Chris continued: "All we ever said to people in those days, we were pretty naive considering there's a million quid involved.
"We just said to people can you'll turn your phones off assuming that they would, well obviously one of them didn't and the question got out and somebody sent it back from a search engine, etc.
"I went up to the director's box afterwards, and sort of said, 'what a great show another million-pound winner', my mate, the director said 'I don't think so, I don't know I, think there's something wrong.'"
Chris explained that the boss went into a viewing room to review the footage and they noticed that it "didn't fit the pattern," before a "young editor" noticed that there had been a "cough" after one question.

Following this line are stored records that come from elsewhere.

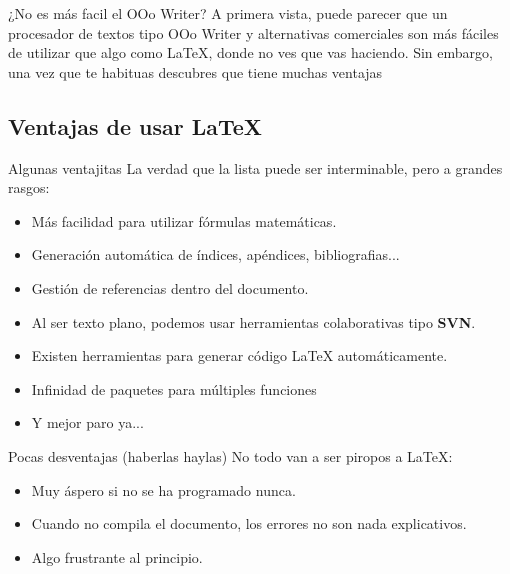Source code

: \documentclass[9pt,xcolor=svgnames]{beamer}
\begin{document}
 \begin{frame}
   \begin{block}{¿No es más facil el OOo Writer?}
     \noindent A primera vista, puede parecer que un procesador de
     textos tipo OOo Writer y alternativas comerciales son más fáciles
     de utilizar que algo como \LaTeX{}, donde no ves que vas
     haciendo. Sin embargo, una vez que te habituas descubres que tiene
     muchas ventajas
   \end{block}
 \end{frame}

 \subsection{Ventajas de usar \LaTeX}

 \begin{frame}
   \begin{block}{Algunas ventajitas}
   \noindent La verdad que la lista puede ser interminable, pero a
   grandes rasgos:
   \begin{itemize}
   \item Más facilidad para utilizar fórmulas matemáticas.
   \item Generación automática de índices, apéndices, bibliografias...
   \item Gestión de referencias dentro del documento.
   \item Al ser texto plano, podemos usar herramientas colaborativas
     tipo \textbf{SVN}.
   \item Existen herramientas para generar código \LaTeX{} automáticamente.
   \item Infinidad de paquetes para múltiples funciones
   \item Y mejor paro ya...
   \end{itemize}
 \end{block}

 \pause

 \begin{block}{Pocas desventajas (haberlas haylas)}
   \noindent No todo van a ser piropos a \LaTeX:
   \begin{itemize}
   \item Muy áspero si no se ha programado nunca.
   \item Cuando no compila el documento, los errores no son nada explicativos.
   \item Algo frustrante al principio.
   \end{itemize}
 \end{block}

\end{frame}
\end{document}
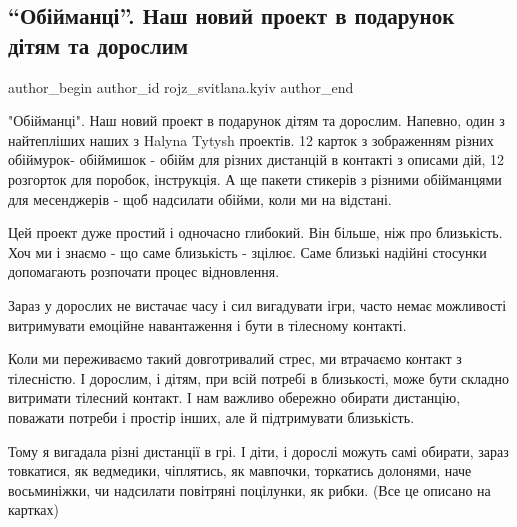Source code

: 





\subsection{\enquote{Обійманці}. Наш новий проект в подарунок дітям та дорослим}
\label{sec:19_12_2022.fb.rojz_svitlana.kyiv.1.obijmanci}

\ifcmt
 author_begin
   author_id rojz_svitlana.kyiv
 author_end
\fi

"Обійманці". Наш новий проект в подарунок дітям та дорослим. Напевно, один з
найтепліших наших з Halyna Tytysh  проектів. 12 карток з зображенням різних
обіймурок- обіймишок - обійм для різних дистанцій в контакті з описами дій, 12
розгорток для поробок, інструкція. А ще пакети стикерів з різними обійманцями
для месенджерів - щоб надсилати обійми, коли ми на відстані.

Цей проект дуже простий і одночасно глибокий. Він більше, ніж про близькість.
Хоч ми і знаємо - що саме близькість - зцілює. Саме близькі надійні стосунки
допомагають розпочати процес відновлення.

Зараз у дорослих не вистачає часу і сил вигадувати ігри, часто немає можливості
витримувати емоційне навантаження і бути в тілесному контакті.

Коли ми переживаємо такий довготривалий стрес, ми втрачаємо контакт з
тілесністю. І дорослим, і дітям, при всій потребі в близькості, може бути
складно витримати тілесний контакт. І нам важливо обережно обирати дистанцію,
поважати потреби і простір інших,  але й підтримувати близькість.

Тому я вигадала різні дистанції в грі. І діти, і дорослі можуть самі обирати,
зараз товкатися, як ведмедики, чіплятись, як мавпочки, торкатись долонями, наче
восьминіжки, чи надсилати повітряні поцілунки, як рибки. (Все це описано на
картках)

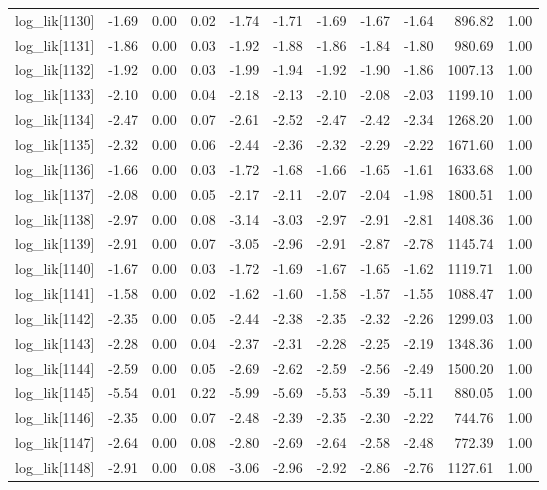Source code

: \begin{table}[ht]
\begin{tabular}{rrrrrrrrrrr}
  log\_lik[1130] & -1.69 & 0.00 & 0.02 & -1.74 & -1.71 & -1.69 & -1.67 & -1.64 & 896.82 & 1.00 \\ 
  log\_lik[1131] & -1.86 & 0.00 & 0.03 & -1.92 & -1.88 & -1.86 & -1.84 & -1.80 & 980.69 & 1.00 \\ 
  log\_lik[1132] & -1.92 & 0.00 & 0.03 & -1.99 & -1.94 & -1.92 & -1.90 & -1.86 & 1007.13 & 1.00 \\ 
  log\_lik[1133] & -2.10 & 0.00 & 0.04 & -2.18 & -2.13 & -2.10 & -2.08 & -2.03 & 1199.10 & 1.00 \\ 
  log\_lik[1134] & -2.47 & 0.00 & 0.07 & -2.61 & -2.52 & -2.47 & -2.42 & -2.34 & 1268.20 & 1.00 \\ 
  log\_lik[1135] & -2.32 & 0.00 & 0.06 & -2.44 & -2.36 & -2.32 & -2.29 & -2.22 & 1671.60 & 1.00 \\ 
  log\_lik[1136] & -1.66 & 0.00 & 0.03 & -1.72 & -1.68 & -1.66 & -1.65 & -1.61 & 1633.68 & 1.00 \\ 
  log\_lik[1137] & -2.08 & 0.00 & 0.05 & -2.17 & -2.11 & -2.07 & -2.04 & -1.98 & 1800.51 & 1.00 \\ 
  log\_lik[1138] & -2.97 & 0.00 & 0.08 & -3.14 & -3.03 & -2.97 & -2.91 & -2.81 & 1408.36 & 1.00 \\ 
  log\_lik[1139] & -2.91 & 0.00 & 0.07 & -3.05 & -2.96 & -2.91 & -2.87 & -2.78 & 1145.74 & 1.00 \\ 
  log\_lik[1140] & -1.67 & 0.00 & 0.03 & -1.72 & -1.69 & -1.67 & -1.65 & -1.62 & 1119.71 & 1.00 \\ 
  log\_lik[1141] & -1.58 & 0.00 & 0.02 & -1.62 & -1.60 & -1.58 & -1.57 & -1.55 & 1088.47 & 1.00 \\ 
  log\_lik[1142] & -2.35 & 0.00 & 0.05 & -2.44 & -2.38 & -2.35 & -2.32 & -2.26 & 1299.03 & 1.00 \\ 
  log\_lik[1143] & -2.28 & 0.00 & 0.04 & -2.37 & -2.31 & -2.28 & -2.25 & -2.19 & 1348.36 & 1.00 \\ 
  log\_lik[1144] & -2.59 & 0.00 & 0.05 & -2.69 & -2.62 & -2.59 & -2.56 & -2.49 & 1500.20 & 1.00 \\ 
  log\_lik[1145] & -5.54 & 0.01 & 0.22 & -5.99 & -5.69 & -5.53 & -5.39 & -5.11 & 880.05 & 1.00 \\ 
  log\_lik[1146] & -2.35 & 0.00 & 0.07 & -2.48 & -2.39 & -2.35 & -2.30 & -2.22 & 744.76 & 1.00 \\ 
  log\_lik[1147] & -2.64 & 0.00 & 0.08 & -2.80 & -2.69 & -2.64 & -2.58 & -2.48 & 772.39 & 1.00 \\ 
  log\_lik[1148] & -2.91 & 0.00 & 0.08 & -3.06 & -2.96 & -2.92 & -2.86 & -2.76 & 1127.61 & 1.00 \\ 

\end{tabular}
\end{table}
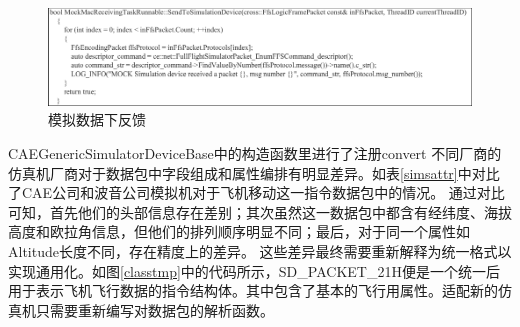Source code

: \begin{figure}[h!]
    \begin{center}
        \includegraphics[width=\textwidth]{pictures/code10.pdf}
        \caption{模拟数据下反馈}
        \label{feedbackmock}
    \end{center}
\end{figure}
\par
CAEGenericSimulatorDeviceBase中的构造函数里进行了注册convert
不同厂商的仿真机厂商对于数据包中字段组成和属性编排有明显差异。如表\ref{simsattr}中对比了CAE公司和波音公司模拟机对于飞机移动这一指令数据包中的情况。
通过对比可知，首先他们的头部信息存在差别；其次虽然这一数据包中都含有经纬度、海拔高度和欧拉角信息，但他们的排列顺序明显不同；最后，对于同一个属性如Altitude长度不同，存在精度上的差异。
这些差异最终需要重新解释为统一格式以实现通用化。如图\ref{classtmp}中的代码所示，SD\_PACKET\_21H便是一个统一后用于表示飞机飞行数据的指令结构体。其中包含了基本的飞行用属性。适配新的仿真机只需要重新编写对数据包的解析函数。
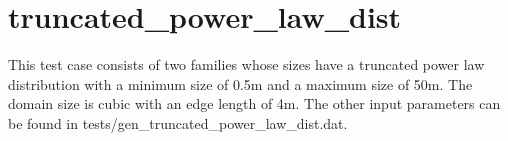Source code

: \documentclass[letterpaper,10pt,english]{sphinxmanual}
\begin{document}
{\hfill{}\hfill}

\begin{DUlineblock}{0em}
\item[] 
\item[] 
\end{DUlineblock}


\section{truncated\_power\_law\_dist}
\label{tutorial:truncated-power-law-dist}
This test case consists of two families whose sizes have a truncated power law distribution with a minimum size of 0.5m and a maximum size of 50m. The domain size is cubic with an edge length of 4m. The other input parameters can be found in tests/gen\_truncated\_power\_law\_dist.dat.

{\hfill{}\hfill}

\begin{DUlineblock}{0em}
\item[] 
\item[] 
\end{DUlineblock}

{\hfill{}\hfill}
\end{document}
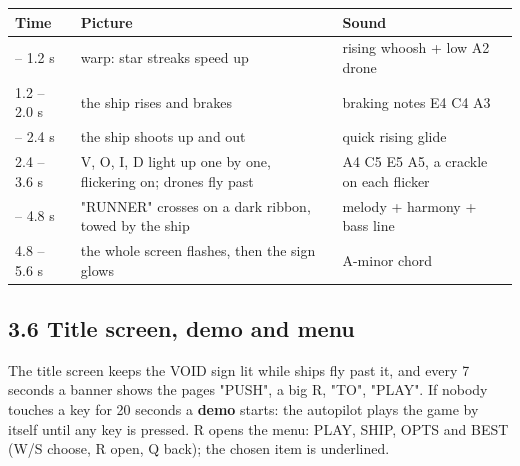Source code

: \documentclass[11pt,a4paper]{article}
\begin{document}
\par\noindent\begin{minipage}{\linewidth}\centering\small
\begin{tabular}{|>{\raggedright\arraybackslash}p{2.39cm}|>{\raggedright\arraybackslash}p{7.65cm}|>{\raggedright\arraybackslash}p{6.21cm}|}
\hline\rowcolor{accent}\textbf{\color{white}Time} & \textbf{\color{white}Picture} & \textbf{\color{white}Sound}\\\hline
0.0 – 1.2 s & warp: star streaks speed up & rising whoosh + low A2 drone\\\hline
\rowcolor{rowshade}1.2 – 2.0 s & the ship rises and brakes & braking notes E4 C4 A3\\\hline
2.0 – 2.4 s & the ship shoots up and out & quick rising glide\\\hline
\rowcolor{rowshade}2.4 – 3.6 s & V, O, I, D light up one by one, flickering on; drones fly past & A4 C5 E5 A5, a crackle on each flicker\\\hline
3.6 – 4.8 s & "RUNNER" crosses on a dark ribbon, towed by the ship & melody + harmony + bass line\\\hline
\rowcolor{rowshade}4.8 – 5.6 s & the whole screen flashes, then the sign glows & A-minor chord\\\hline
\end{tabular}
\end{minipage}\par\medskip

\subsection*{3.6 Title screen, demo and menu}
The title screen keeps the VOID sign lit while ships fly past it, and every 7 seconds a banner shows the pages "PUSH", a big R, "TO", "PLAY". If nobody touches a key for 20 seconds a \textbf{demo} starts: the autopilot plays the game by itself until any key is pressed. R opens the menu: PLAY, SHIP, OPTS and BEST (W/S choose, R open, Q back); the chosen item is underlined.
\end{document}

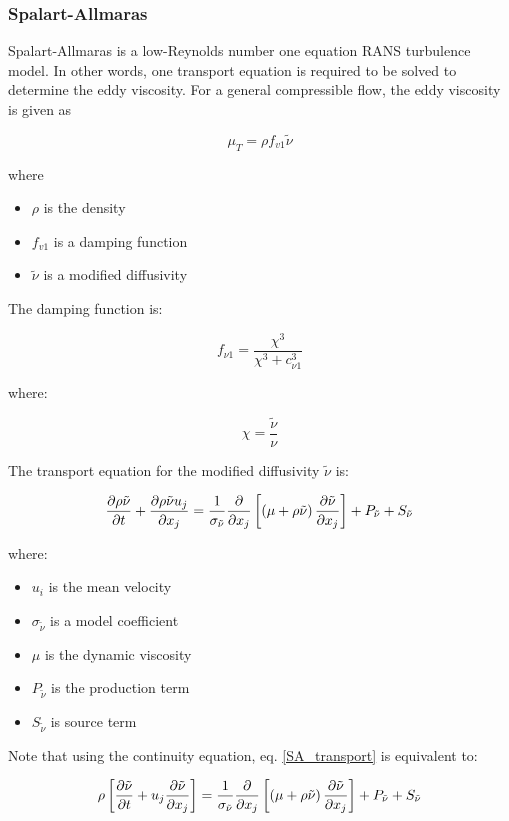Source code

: \subsubsection{Spalart-Allmaras}

Spalart-Allmaras is a low-Reynolds number one equation RANS turbulence model. In other words, one transport equation is required to be solved to determine the eddy viscosity. For a general compressible flow, the eddy viscosity is given as 

\begin{equation}
\mu_T = \rho f_{v1} \tilde{\nu}
\end{equation}

\noindent where 

\begin{itemize}
\item $\rho$ is the density
\item $f_{v1}$ is a damping function 
\item $\tilde{\nu}$ is a modified diffusivity
\end{itemize}

\noindent The damping function is:

\begin{equation}
f_{\nu 1} = \frac{\chi^3}{\chi^3 + c_{\nu1}^3}
\end{equation}

\noindent where:

\begin{equation}
\chi = \frac{\tilde{\nu}}{\nu}
\end{equation}

\noindent The transport equation for the modified diffusivity $\tilde{\nu}$ is:

\begin{equation}
\pdv{\rho \tilde{\nu}}{t} + \pdv{\rho \tilde{\nu} u_j}{x_j} = \frac{1}{\sigma_{\tilde{\nu}}} \pdv{}{x_j} \left[ \left(\mu + \rho \tilde{\nu} \right) \pdv{\tilde{\nu}}{x_j} \right] + P_{\tilde{\nu}} + S_{\tilde{\nu}} \label{SA_transport}
\end{equation}

\noindent where:

\begin{itemize}
\item $u_i$ is the mean velocity
\item $\sigma_{\tilde{\nu}}$ is a model coefficient
\item $\mu$ is the dynamic viscosity
\item $P_{\tilde{\nu}}$ is the production term
\item $S_{\tilde{\nu}}$ is source term
\end{itemize}

\noindent Note that using the continuity equation, eq. \ref{SA_transport} is equivalent to:

\begin{equation}
\rho \left[ \pdv{\tilde{\nu}}{t} + u_j \pdv{\tilde{\nu}}{x_j} \right] = \frac{1}{\sigma_{\tilde{\nu}}} \pdv{}{x_j} \left[ \left(\mu + \rho \tilde{\nu} \right) \pdv{\tilde{\nu}}{x_j} \right] + P_{\tilde{\nu}} + S_{\tilde{\nu}}
\end{equation}

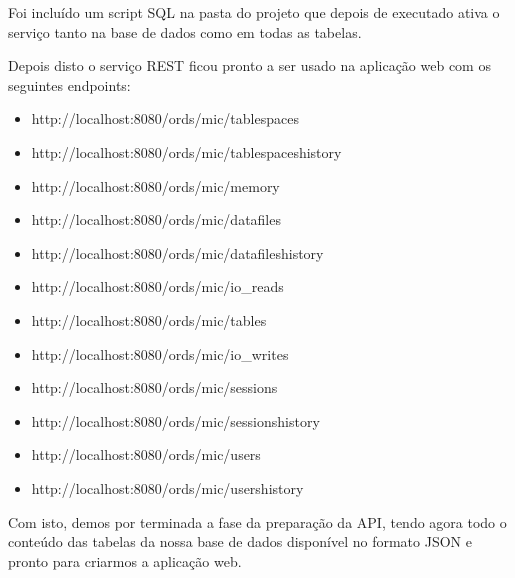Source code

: Foi incluído um script SQL na pasta do projeto que depois de executado ativa o serviço tanto na base de dados como em todas as tabelas.

Depois disto o serviço REST ficou pronto a ser usado na aplicação web com os seguintes endpoints:
\begin{itemize}
    \item http://localhost:8080/ords/mic/tablespaces
    \item http://localhost:8080/ords/mic/tablespaceshistory
    \item http://localhost:8080/ords/mic/memory
    \item http://localhost:8080/ords/mic/datafiles
    \item http://localhost:8080/ords/mic/datafileshistory
    \item http://localhost:8080/ords/mic/io\_reads
    \item http://localhost:8080/ords/mic/tables
    \item http://localhost:8080/ords/mic/io\_writes
    \item http://localhost:8080/ords/mic/sessions
    \item http://localhost:8080/ords/mic/sessionshistory
    \item http://localhost:8080/ords/mic/users
    \item http://localhost:8080/ords/mic/usershistory
\end{itemize}

Com isto, demos por terminada a fase da preparação da API, tendo agora todo o conteúdo das tabelas da nossa base de dados disponível no formato JSON e pronto para criarmos a aplicação web.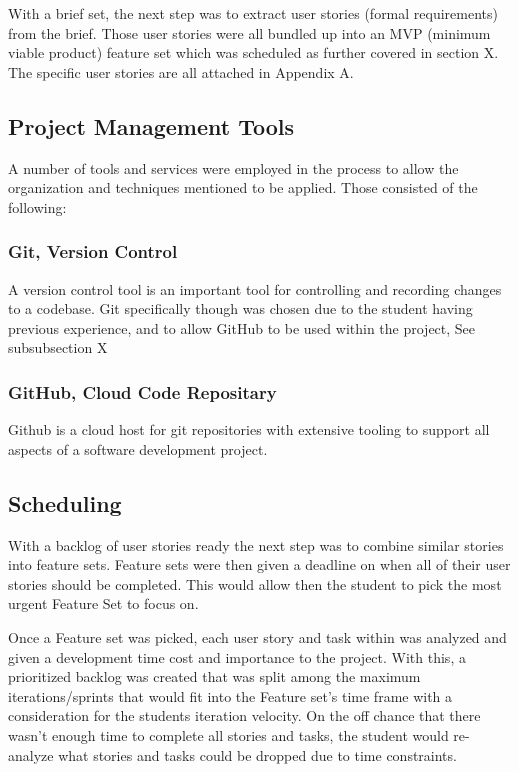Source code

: With a brief set, the next step was to extract user stories (formal requirements) from the brief. Those user stories were all bundled up into an MVP (minimum viable product) feature set which was scheduled as further covered in section X. The specific user stories are all attached in Appendix A.

\subsection{Project Management Tools}
A number of tools and services were employed in the process to allow the organization and techniques mentioned to be applied. Those consisted of the following:

\subsubsection{Git, Version Control}
A version control tool is an important tool for controlling and recording changes to a codebase.
Git specifically though was chosen due to the student having previous experience, and to allow GitHub to be used within the project, See subsubsection X

\subsubsection{GitHub, Cloud Code Repositary}
Github is a cloud host for git repositories with extensive tooling to support all aspects of a software development project.

\subsection{Scheduling}
With a backlog of user stories ready the next step was to combine similar stories into feature sets. Feature sets were then given a deadline on when all of their user stories should be completed.
This would allow then the student to pick the most urgent Feature Set to focus on.

Once a Feature set was picked, each user story and task within was analyzed and given a development time cost and importance to the project. With this, a prioritized backlog was created that was split among the maximum iterations/sprints that would fit into the Feature set's time frame with a consideration for the students iteration velocity. On the off chance that there wasn't enough time to complete all stories and tasks, the student would re-analyze what stories and tasks could be dropped due to time constraints.

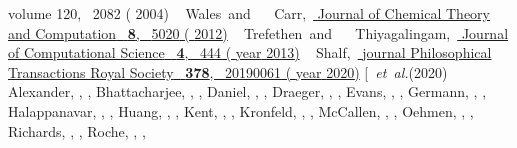 \documentclass[twocolumn,10pt]{revtex4-2}
\begin{document}
\begin{thebibliography}{50}
{{  {volume} {120}},\  {2082} (
  {2004})}%
%
  \BibitemOpen
   { {\ \bibnamefont
  {Wales}}\ and\  {\ \bibnamefont
  {Carr}},\ }\href {https://doi.org/10.1021/ct3004832} {
  { {Journal of Chemical Theory and Computation}\ }\textbf
  { {8}},\  {5020} (
  {2012})}%
%
  \BibitemOpen
   { {\ \bibnamefont
  {Trefethen}}\ and\  {~\bibnamefont
  {Thiyagalingam}},\ }\href {https://doi.org/10.1016/j.jocs.2013.01.005}
  { { {Journal of Computational
  Science}\ }\textbf { {4}},\  {444} (\bibinfo
  {year} {2013})}%
%
  \BibitemOpen
   { {~\bibnamefont
  {Shalf}},\ }\href {https://doi.org/10.1098/rsta.2019.0061} {\bibfield
  {journal} { {Philosophical Transactions Royal Society}\
  }\textbf { {378}},\  {20190061} (\bibinfo
  {year} {2020})}\BibitemShut {NoStop}%
\bibitem [{\ \emph {et~al.}(2020)\citenamefont
  {Alexander}, \citenamefont {Almgren}, \citenamefont {Bell}, \citenamefont
  {Bhattacharjee}, \citenamefont {Chen}, \citenamefont {Colella}, \citenamefont
  {Daniel}, \citenamefont {DeSlippe}, \citenamefont {Diachin}, \citenamefont
  {Draeger}, \citenamefont {Dubey}, \citenamefont {Dunning}, \citenamefont
  {Evans}, \citenamefont {Foster}, \citenamefont {Francois}, \citenamefont
  {Germann}, \citenamefont {Gordon}, \citenamefont {Habib}, \citenamefont
  {Halappanavar}, \citenamefont {Hamilton}, \citenamefont {Hart}, \citenamefont
  {Huang}, \citenamefont {Hungerford}, \citenamefont {Kasen}, \citenamefont
  {Kent}, \citenamefont {Kolev}, \citenamefont {Kothe}, \citenamefont
  {Kronfeld}, \citenamefont {Luo}, \citenamefont {Mackenzie}, \citenamefont
  {McCallen}, \citenamefont {Messer}, \citenamefont {Mniszewski}, \citenamefont
  {Oehmen}, \citenamefont {Perazzo}, \citenamefont {Perez}, \citenamefont
  {Richards}, \citenamefont {Rider}, \citenamefont {Rieben}, \citenamefont
  {Roche}, \citenamefont {Siegel}, \citenamefont {Sprague}, \citenamefont
}
\end{thebibliography}
\end{document}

"They phoned the fraud squad and they went through it and said there was a case," Chris said before adding: "The show was actually recorded on a Monday night, I gave him the cheque on a Monday night but the way he used to work, the show wasn't due to go out to the Saturday.
"I gave him a cheque on the Monday night with Saturday's date on Thursday, Paul Smith, who owned the company, rang him and stopped the cheque."
The veteran broadcaster went on to say they continued the show for two years with a court case looming over their heads and they were not allowed to discuss the scandal.
Chris recently teamed up with the National Lottery to promote the work done by those helping support the Ukrainian refugee crisis and recently unveiled a portrait of Ukrainian caseworker Vladyslava Zhmuro by artist Sergey Piskunov in Liverpool.
The star took in a family from Ukraine following the illegal Russian invasion and gushed over how they are excelling at life in their new British surroundings.